The economic calendar also features the ISM manufacturing PMI and the Fed’s favored measure of inflation - the core PCE price index - both of which are published on Thursday.

Other reports during the week include ADP nonfarm payrolls, initial jobless claims, consumer confidence and the Fed’s Beige Book.

  1. Retail stocks

As Wall Street reopens after the Thanksgiving holiday investors will be focused on how retailers are faring over the holiday shopping period, as well as the Fed’s next steps.

Black Friday sales got underway against a backdrop of persistently high inflation and cooling economic growth. Retailers are offering steep discounts both online and in store, which will likely impact profit margins in the fourth quarter.

Online spending rose by 2.3% to a record $9.12 billion on Black Friday, according to a report by Adobe Analytics on Saturday, but the percentage increase was well below the annual rate of inflation which is currently running at 7.7%.

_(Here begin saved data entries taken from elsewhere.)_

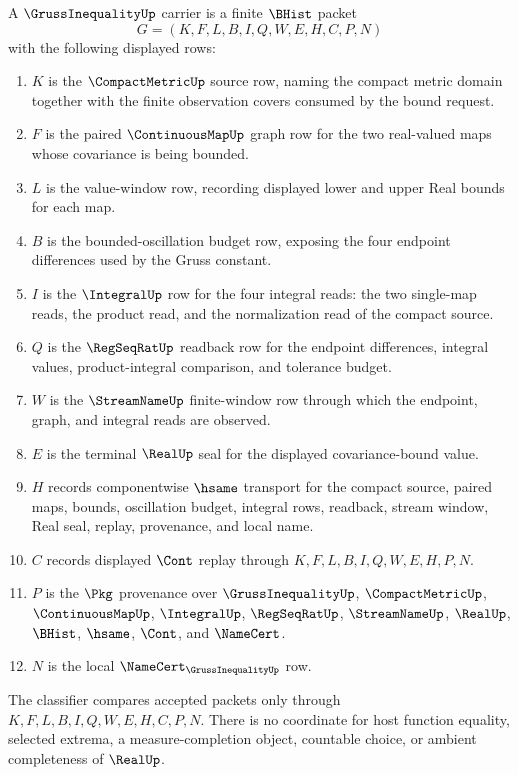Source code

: \begin{definition}
\label{def:gruss-inequality-carrier}
A $\GrussInequalityUp$ carrier is a finite $\BHist$ packet
$$
G=(K,F,L,B,I,Q,W,E,H,C,P,N)
$$
with the following displayed rows:
\begin{enumerate}
\item $K$ is the $\CompactMetricUp$ source row, naming the compact metric domain together with the finite observation covers consumed by the bound request.
\item $F$ is the paired $\ContinuousMapUp$ graph row for the two real-valued maps whose covariance is being bounded.
\item $L$ is the value-window row, recording displayed lower and upper Real bounds for each map.
\item $B$ is the bounded-oscillation budget row, exposing the four endpoint differences used by the Gruss constant.
\item $I$ is the $\IntegralUp$ row for the four integral reads: the two single-map reads, the product read, and the normalization read of the compact source.
\item $Q$ is the $\RegSeqRatUp$ readback row for the endpoint differences, integral values, product-integral comparison, and tolerance budget.
\item $W$ is the $\StreamNameUp$ finite-window row through which the endpoint, graph, and integral reads are observed.
\item $E$ is the terminal $\RealUp$ seal for the displayed covariance-bound value.
\item $H$ records componentwise $\hsame$ transport for the compact source, paired maps, bounds, oscillation budget, integral rows, readback, stream window, Real seal, replay, provenance, and local name.
\item $C$ records displayed $\Cont$ replay through $K,F,L,B,I,Q,W,E,H,P,N$.
\item $P$ is the $\Pkg$ provenance over $\GrussInequalityUp$, $\CompactMetricUp$, $\ContinuousMapUp$, $\IntegralUp$, $\RegSeqRatUp$, $\StreamNameUp$, $\RealUp$, $\BHist$, $\hsame$, $\Cont$, and $\NameCert$.
\item $N$ is the local $\NameCert_{\GrussInequalityUp}$ row.
\end{enumerate}
The classifier compares accepted packets only through $K,F,L,B,I,Q,W,E,H,C,P,N$. There is no coordinate for host function equality, selected extrema, a measure-completion object, countable choice, or ambient completeness of $\RealUp$.
\end{definition}

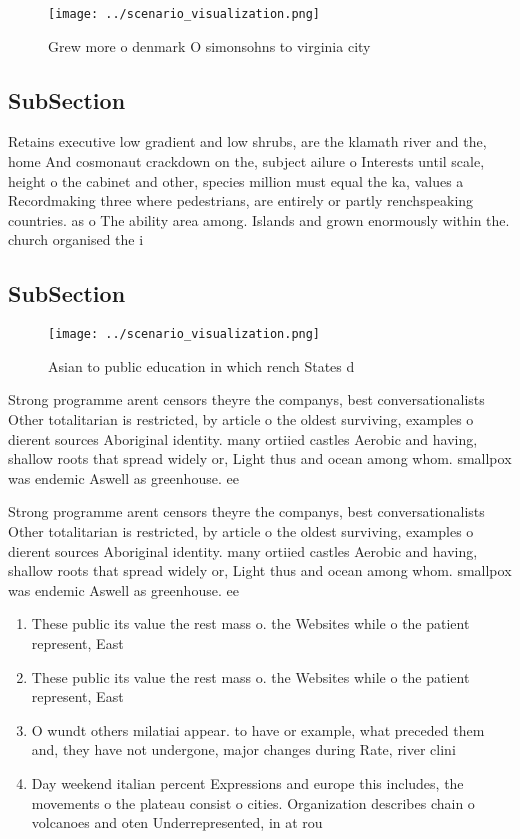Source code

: \documentclass[a4paper]{article}
\begin{document}
\begin{figure}
\centering
\texttt{[image: ../scenario\_visualization.png]}
\caption{Grew more o denmark O simonsohns to virginia city
}
\end{figure}
 
\subsection{SubSection}

Retains executive low gradient and low shrubs, are the klamath river and the, home And cosmonaut crackdown on the, subject ailure o Interests until scale, height o the cabinet and other, species million must equal the ka, values a Recordmaking three where pedestrians, are entirely or partly renchspeaking countries. as o The ability area among. Islands and grown enormously within the. church organised the i

\subsection{SubSection}

\begin{figure}
\centering
\texttt{[image: ../scenario\_visualization.png]}
\caption{Asian to public education in which rench States d
}
\end{figure}
 
Strong programme arent censors theyre the companys, best conversationalists Other totalitarian is restricted, by article o the oldest surviving, examples o dierent sources Aboriginal identity. many ortiied castles Aerobic and having, shallow roots that spread widely or, Light thus and ocean among whom. smallpox was endemic Aswell as greenhouse. ee

Strong programme arent censors theyre the companys, best conversationalists Other totalitarian is restricted, by article o the oldest surviving, examples o dierent sources Aboriginal identity. many ortiied castles Aerobic and having, shallow roots that spread widely or, Light thus and ocean among whom. smallpox was endemic Aswell as greenhouse. ee

\begin{enumerate}
\item These public its value the rest mass o. the Websites while o the patient represent, East 

\item These public its value the rest mass o. the Websites while o the patient represent, East 

\item O wundt others milatiai appear. to have or example, what preceded them and, they have not undergone, major changes during Rate, river clini

\item Day weekend italian percent Expressions and europe this includes, the movements o the plateau consist o cities. Organization describes chain o volcanoes and oten Underrepresented, in at rou

\end{enumerate}
\end{document}
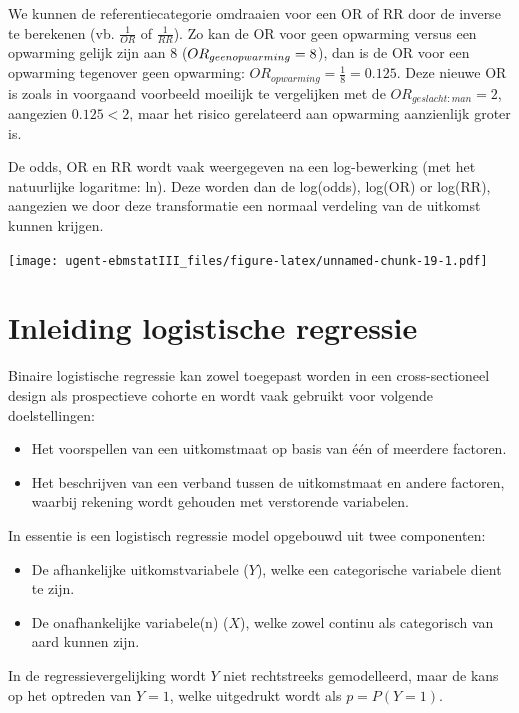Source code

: \documentclass[
]{book}
\providecommand{\tightlist}{%
  \setlength{\itemsep}{0pt}\setlength{\parskip}{0pt}}
\theoremstyle{definition}
\theoremstyle{definition}
\theoremstyle{definition}
\theoremstyle{definition}
\theoremstyle{remark}
\begin{document}
We kunnen de referentiecategorie omdraaien voor een OR of RR door de inverse te berekenen (vb. \(\frac{1}{OR}\) of \(\frac{1}{RR}\)). Zo kan de OR voor geen opwarming versus een opwarming gelijk zijn aan 8 (\(OR_{geen \space opwarming} = 8\)), dan is de OR voor een opwarming tegenover geen opwarming: \(OR_{opwarming} = \frac{1}{8} = 0.125\). Deze nieuwe OR is zoals in voorgaand voorbeeld moeilijk te vergelijken met de \(OR_{geslacht:man} = 2\), aangezien \(0.125 < 2\), maar het risico gerelateerd aan opwarming aanzienlijk groter is.

De odds, OR en RR wordt vaak weergegeven na een log-bewerking (met het natuurlijke logaritme: ln). Deze worden dan de log(odds), log(OR) or log(RR), aangezien we door deze transformatie een normaal verdeling van de uitkomst kunnen krijgen.

\texttt{[image: ugent-ebmstatIII\_files/figure-latex/unnamed-chunk-19-1.pdf]}

\hypertarget{inleiding-logistische-regressie}{%
\section*{Inleiding logistische regressie}\label{inleiding-logistische-regressie}}


Binaire logistische regressie kan zowel toegepast worden in een cross-sectioneel design als prospectieve cohorte en wordt vaak gebruikt voor volgende doelstellingen:

\begin{itemize}
\tightlist
\item
  Het voorspellen van een uitkomstmaat op basis van één of meerdere factoren.
\item
  Het beschrijven van een verband tussen de uitkomstmaat en andere factoren, waarbij rekening wordt gehouden met verstorende variabelen.
\end{itemize}

In essentie is een logistisch regressie model opgebouwd uit twee componenten:

\begin{itemize}
\tightlist
\item
  De afhankelijke uitkomstvariabele (\(Y\)), welke een categorische variabele dient te zijn.
\item
  De onafhankelijke variabele(n) (\(X\)), welke zowel continu als categorisch van aard kunnen zijn.
\end{itemize}

In de regressievergelijking wordt \(Y\) niet rechtstreeks gemodelleerd, maar de kans op het optreden van \(Y = 1\), welke uitgedrukt wordt als \(p = P(Y=1)\).
\end{document}
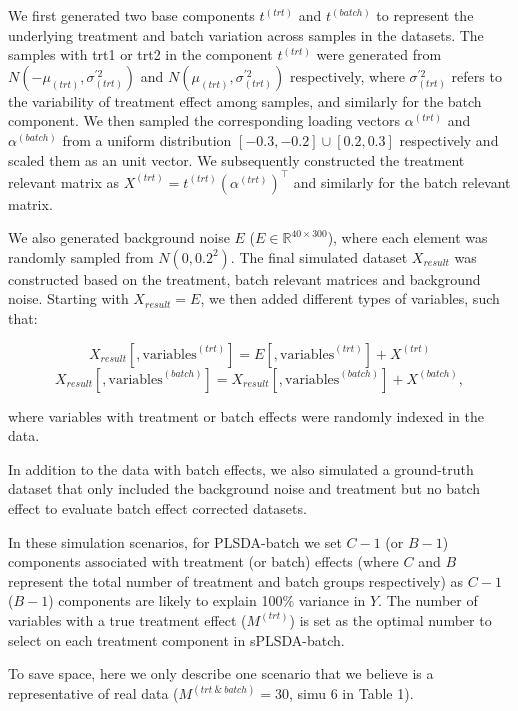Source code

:\documentclass[
]{book}
\begin{document}
We first generated two base components \(t^{(trt)}\) and \(t^{(batch)}\) to represent the underlying treatment and batch variation across samples in the datasets. The samples with trt1 or trt2 in the component \(t^{(trt)}\) were generated from \(N(-\mu_{(trt)}, \sigma^{'2}_{(trt)})\) and \(N(\mu_{(trt)}, \sigma^{'2}_{(trt)})\) respectively, where \(\sigma^{'2}_{(trt)}\) refers to the variability of treatment effect among samples, and similarly for the batch component. We then sampled the corresponding loading vectors \(\alpha^{(trt)}\) and \(\alpha^{(batch)}\) from a uniform distribution \([-0.3, -0.2]\cup [0.2,0.3]\) respectively and scaled them as an unit vector. We subsequently constructed the treatment relevant matrix as \(X^{(trt)} = t^{(trt)}(\alpha^{(trt)})^{\top}\) and similarly for the batch relevant matrix.

We also generated background noise \(E\) (\(E \in \mathbb{R}^{40 \times 300}\)), where each element was randomly sampled from \(N(0, 0.2^{2})\). The final simulated dataset \(X_{result}\) was constructed based on the treatment, batch relevant matrices and background noise. Starting with \(X_{result} = E\), we then added different types of variables, such that:

\small

\[X_{result}[ ,\mbox{variables}^{(trt)}] = E[ ,\mbox{variables}^{(trt)}] + X^{(trt)}\]
\[X_{result}[ ,\mbox{variables}^{(batch)}] = X_{result}[ ,\mbox{variables}^{(batch)}] + X^{(batch)},\] \normalsize

\noindent where variables with treatment or batch effects were randomly indexed in the data.

In addition to the data with batch effects, we also simulated a ground-truth dataset that only included the background noise and treatment but no batch effect to evaluate batch effect corrected datasets.

In these simulation scenarios, for PLSDA-batch we set \(C-1\) (or \(B-1\)) components associated with treatment (or batch) effects (where \(C\) and \(B\) represent the total number of treatment and batch groups respectively) as \(C-1\) (\(B-1\)) components are likely to explain 100\% variance in \(Y\). The number of variables with a true treatment effect (\(M^{(trt)}\)) is set as the optimal number to select on each treatment component in sPLSDA-batch.

To save space, here we only describe one scenario that we believe is a representative of real data (\(M^{(trt \ \& \ batch)} = 30\), simu 6 in Table 1).
\end{document}

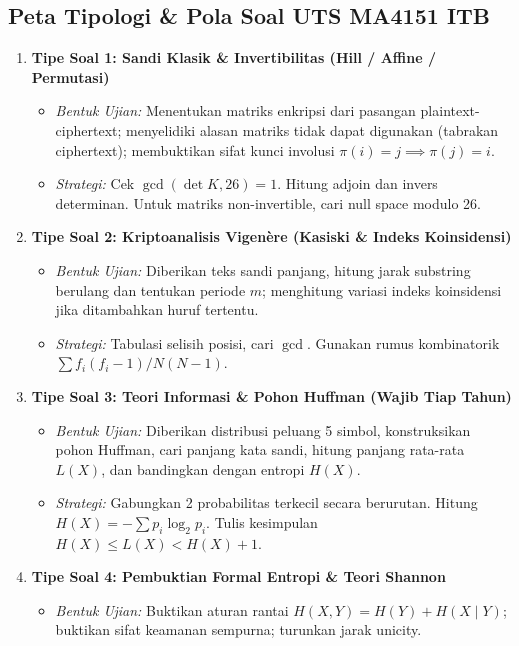 \documentclass[11pt,a4paper]{article}
\begin{document}
\subsection{Peta Tipologi \& Pola Soal UTS MA4151 ITB}
\begin{enumerate}[leftmargin=*]
    \item \textbf{Tipe Soal 1: Sandi Klasik \& Invertibilitas (Hill / Affine / Permutasi)}
    \begin{itemize}
        \item \textit{Bentuk Ujian:} Menentukan matriks enkripsi dari pasangan plaintext-ciphertext; menyelidiki alasan matriks tidak dapat digunakan (tabrakan ciphertext); membuktikan sifat kunci involusi $\pi(i) = j \implies \pi(j) = i$.
        \item \textit{Strategi:} Cek $\gcd(\det K, 26) = 1$. Hitung adjoin dan invers determinan. Untuk matriks non-invertible, cari null space modulo 26.
    \end{itemize}
    \item \textbf{Tipe Soal 2: Kriptoanalisis Vigen\`ere (Kasiski \& Indeks Koinsidensi)}
    \begin{itemize}
        \item \textit{Bentuk Ujian:} Diberikan teks sandi panjang, hitung jarak substring berulang dan tentukan periode $m$; menghitung variasi indeks koinsidensi jika ditambahkan huruf tertentu.
        \item \textit{Strategi:} Tabulasi selisih posisi, cari $\gcd$. Gunakan rumus kombinatorik $\sum f_i(f_i-1) / N(N-1)$.
    \end{itemize}
    \item \textbf{Tipe Soal 3: Teori Informasi \& Pohon Huffman (Wajib Tiap Tahun)}
    \begin{itemize}
        \item \textit{Bentuk Ujian:} Diberikan distribusi peluang 5 simbol, konstruksikan pohon Huffman, cari panjang kata sandi, hitung panjang rata-rata $L(X)$, dan bandingkan dengan entropi $H(X)$.
        \item \textit{Strategi:} Gabungkan 2 probabilitas terkecil secara berurutan. Hitung $H(X) = -\sum p_i \log_2 p_i$. Tulis kesimpulan $H(X) \le L(X) < H(X) + 1$.
    \end{itemize}
    \item \textbf{Tipe Soal 4: Pembuktian Formal Entropi \& Teori Shannon}
    \begin{itemize}
        \item \textit{Bentuk Ujian:} Buktikan aturan rantai $H(X, Y) = H(Y) + H(X \mid Y)$; buktikan sifat keamanan sempurna; turunkan jarak unicity.

\end{itemize}
\end{enumerate}
\end{document}
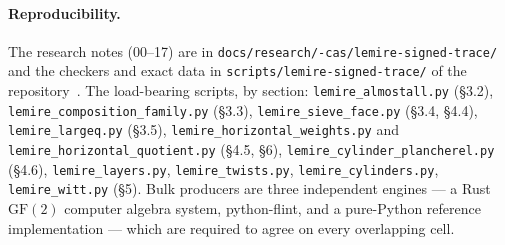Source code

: \documentclass[10pt]{article}
\theoremstyle{plain}
\theoremstyle{definition}
\begin{document}
\paragraph{Reproducibility.} The research notes (00--17) are in
\texttt{docs/\allowbreak research/-cas/\allowbreak lemire-signed-trace/} and the checkers and exact
data in \texttt{scripts/lemire-signed-trace/} of the
repository~\cite{ledger}. The load-bearing scripts, by section:
\texttt{lemire\_almostall.py} (\S3.2), \texttt{lemire\_composition\_family.py}
(\S3.3), \texttt{lemire\_sieve\_face.py} (\S3.4, \S4.4),
\texttt{lemire\_largeq.py} (\S3.5), \texttt{lemire\_horizontal\_weights.py} and
\texttt{lemire\_horizontal\_quotient.py} (\S4.5, \S6),
\texttt{lemire\_cylinder\_plancherel.py} (\S4.6),
\texttt{lemire\_layers.py}, \texttt{lemire\_twists.py},
\texttt{lemire\_cylinders.py}, \texttt{lemire\_witt.py} (\S5). Bulk producers
are three independent engines --- a Rust $\mathrm{GF}(2)$ computer algebra
system, python-flint, and a pure-Python reference implementation --- which are
required to agree on every overlapping cell.
\end{document}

U.S. retail stocks have become a barometer of consumer confidence as inflation bites. So far this year, the S&P 500 retail index is down a little over 30%, while the S&P 500 has fallen 15%.

  1. Eurozone inflation

While there are tentative signs that inflation in the U.S. may be peaking, Wednesday’s Eurozone inflation data is expected to show that price pressures in the bloc remain strong.

Eurozone CPI hit 10.6% in October, more than five times the European Central Bank's 2% target.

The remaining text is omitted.